Task description.
Within the entries below, the lines from the one with "## Implementation" through the one with "I have implemented" are to be set down exactly, both ends kept.

-------- Information supplied --------

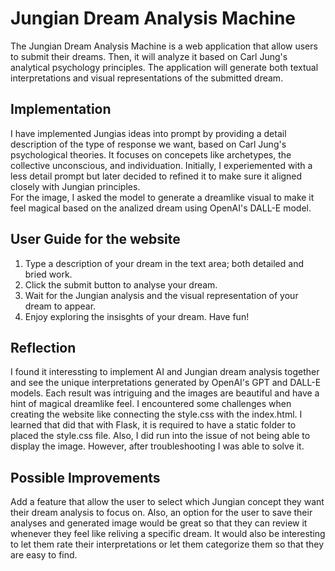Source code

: # Jungian Dream Analysis Machine
The Jungian Dream Analysis Machine is a web application that allow users to submit their dreams. Then, it will analyze it based on Carl Jung's analytical psychology principles. The application will generate both textual interpretations and visual representations of the submitted dream. 

## Implementation
I have implemented Jungias ideas into prompt by providing a detail description of the type of response we want, based on Carl Jung's psychological theories. It focuses on concepets like archetypes, the collective unconscious, and individuation. Initially, I experiemented with a less detail prompt but later decided to refined it to make sure it aligned closely with Jungian principles.
<br />For the image, I asked the model to generate a dreamlike visual to make it feel magical based on the analized dream using OpenAI's DALL-E model.

## User Guide for the website
1. Type a description of your dream in the text area; both detailed and bried work. 
2. Click the submit button to analyse your dream.
3. Wait for the Jungian analysis and the visual representation of your dream to appear.
4. Enjoy exploring the insisghts of your dream. Have fun!

## Reflection
I found it interessting to implement AI and Jungian dream analysis together and see the unique interpretations generated by OpenAI's GPT and DALL-E models. Each result was intriguing and the images are beautiful and have a hint of magical dreamlike feel. 
I encountered some challenges when creating the website like connecting the style.css with the index.html. I learned that did that with Flask, it is required to have a static folder to placed the style.css file. Also, I did run into the issue of not being able to display the image. However, after troubleshooting I was able to solve it.

## Possible Improvements
Add a feature that allow the user to select which Jungian concept they want their dream analysis to focus on. Also, an option for the user to save their analyses and generated image would be great so that they can review it whenever they feel like reliving a specific dream. It would also be interesting to let them rate their interpretations or let them categorize them so that they are easy to find.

--------

The completed task.
## Implementation
I have implemented Jungias ideas into prompt by providing a detail description of the type of response we want, based on Carl Jung's psychological theories. It focuses on concepets like archetypes, the collective unconscious, and individuation. Initially, I experiemented with a less detail prompt but later decided to refined it to make sure it aligned closely with Jungian principles.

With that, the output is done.